◆ **Supplied material**:
════

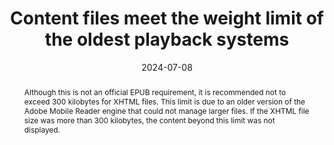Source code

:---
title: Content files meet the weight limit of the oldest playback systems
abstract: Although this is not an official EPUB requirement, it is recommended not to exceed 300 kilobytes for XHTML files. This limit is due to an older version of the Adobe Mobile Reader engine that could not manage larger files. If the XHTML file size was more than 300 kilobytes, the content beyond this limit was not displayed.
categories:
  - Compatibility
agrege: O0000-E087
opquast: N/A
indiceebook: "87"
description: Rule 087
before: "086"
weight: "087"
after: "001"
actif: "1"
layout: rules
date: 2024-07-08
tags:
  - Ecodesign
  - Interoperability
objectif:
  - Ensure that EPUB files are compatible with older playback systems, especially those with technical limitations.
  - Ensure maximum interference between different playback systems and platforms.
  - Enhance performance and upload time of EPUB files.
Meo:
  - XHTML files should be split in units with a maximum weight of 250 kB
Controle:
  - Check XHTML file size
epubcheck: false
ace: false
humancheck: true
ReadiumGoToolkit: null
Source:
  - "[currency symbol] SNE"
Referentiel:
  - N/A
Steps:
  - Crafting
---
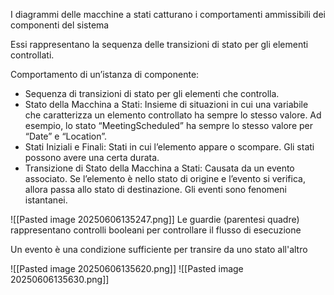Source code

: 
I diagrammi delle macchine a stati catturano i comportamenti ammissibili dei componenti del sistema

Essi rappresentano la sequenza delle transizioni di stato per gli elementi controllati.

Comportamento di un’istanza di componente:
- Sequenza di transizioni di stato per gli elementi che controlla.
- Stato della Macchina a Stati: Insieme di situazioni in cui una variabile che caratterizza un elemento controllato ha sempre lo stesso valore. Ad esempio, lo stato “MeetingScheduled” ha sempre lo stesso valore per “Date” e “Location”.
- Stati Iniziali e Finali: Stati in cui l’elemento appare o scompare. Gli stati possono avere una certa durata. 
- Transizione di Stato della Macchina a Stati: 
	Causata da un evento associato. Se l’elemento è nello stato di origine e l’evento si verifica, allora passa allo stato di destinazione. Gli eventi sono fenomeni istantanei.

![[Pasted image 20250606135247.png]]
Le guardie (parentesi quadre) rappresentano controlli booleani per controllare il flusso di esecuzione

Un evento è una condizione sufficiente per transire da uno stato all'altro

![[Pasted image 20250606135620.png]]
![[Pasted image 20250606135630.png]]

════

◆ **Requirement**:
Within the entries, find all lines holding "that" and copy each one.

◆ **Solution for this problem**:
abstract: Although this is not an official EPUB requirement, it is recommended not to exceed 300 kilobytes for XHTML files. This limit is due to an older version of the Adobe Mobile Reader engine that could not manage larger files. If the XHTML file size was more than 300 kilobytes, the content beyond this limit was not displayed.
  - Ensure that EPUB files are compatible with older playback systems, especially those with technical limitations.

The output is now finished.